Catcher Elias Diaz was thrown out by a wide margin when he tried to stretch a double into three bases.
Gregory Polanco topped that when he made the game’s final out at second base, cut down while foolishly attempting to turn a single into a double.
Neither player was representing the tying or go-ahead run, so the risk wasn’t worth it. These decisions couldn’t be excused in the name of hustle.
They were wrong, and costly.
“They’re unacceptable plays at this level,” Hurdle said. “At the end of the day, those aren’t good baseball plays and those aren’t plays that are going to help your team win. They know that after the fact, (but) you need to know that before the fact. And those are the ways we reinforce it, and we’ll talk about it.”

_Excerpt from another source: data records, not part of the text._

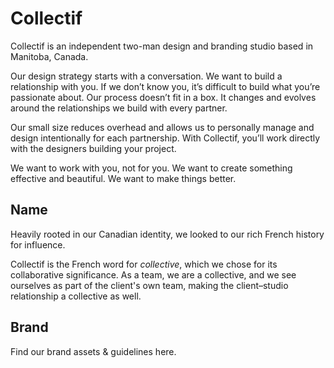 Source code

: # Collectif

Collectif is an independent two-man design and branding studio based in Manitoba, Canada. 

Our design strategy starts with a conversation. We want to build a relationship with you. If we don’t know you, it’s difficult to build what you’re passionate about. Our process doesn’t fit in a box. It changes and evolves around the relationships we build with every partner.

Our small size reduces overhead and allows us to personally manage and design intentionally for each partnership. With Collectif, you’ll work directly with the designers building your project.

We want to work with you, not for you. We want to create something effective and beautiful. We want to make things better.

## Name

Heavily rooted in our Canadian identity, we looked to our rich French history for influence. 

Collectif is the French word for _collective_, which we chose for its collaborative significance. As a team, we are a collective, and we see ourselves as part of the client's own team, making the client–studio relationship a collective as well.

## Brand

Find our brand assets & guidelines here.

Presumably Hurdle discussed the poor judgment with both players behind closed doors before Tuesday’s game.
It’s not unusual for Hurdle to review something with a player, although he generally doesn’t talk about it publically.
A manager has to handle a variety of personalities, and he has to make sure he can communicate effectively.
For Hurdle, that generally means a calm approach that gets his message across.
“Confrontation can be nothing but healthy,” he said. “Confrontation can be empowering. Positive. Sharing ideas is what confrontation is.”
Hurdle had a brief and quiet conversation with Polanco in the dugout after the game on Monday. If anybody was looking for a high-volume fit by the manager, they were probably disappointed.
“Both of them showed very poor judgment last night,” Hurdle said. “So you sit them down, say what did you see, what did you think, what did you feel? We have to be better than that. If we’re going to be a championship club, we can’t do that. Those are mistakes that can’t be made at this level.
“I think there are times when you can show emotion, without a doubt. But I’m going to start yelling at people because so-and-so said I should? You don’t know what I do most of the time. You know what you see. That is not 24-7. Some of it is none of their business.
“I continue to try to share truth with raw honesty sometimes. Sometimes it’s your delivery. I know what I would do when I thought I got yelled at a little too much, and I know what players do. It makes sense. You know when to use it when it’s appropriate. But yelling? No. Never. That’s about me yelling, not about me teaching. It’s about belittling somebody, and that’s something I’m not a big fan of.”
Third baseman Jung Ho Kang was interviewed by a Korean news service, and the Pittsburgh Post-Gazette published some translations of that coverage.
Kang has been absent all season, unable to secure a work visa to enter the country after his third DUI conviction. When Kang’s car was pulled over, he tried to flee, then incorrectly told police someone else was actually driving.
“Something like that must never happen again, and I am trying to be a better man,” Kang told the Korean news source, according to the Post-Gazette.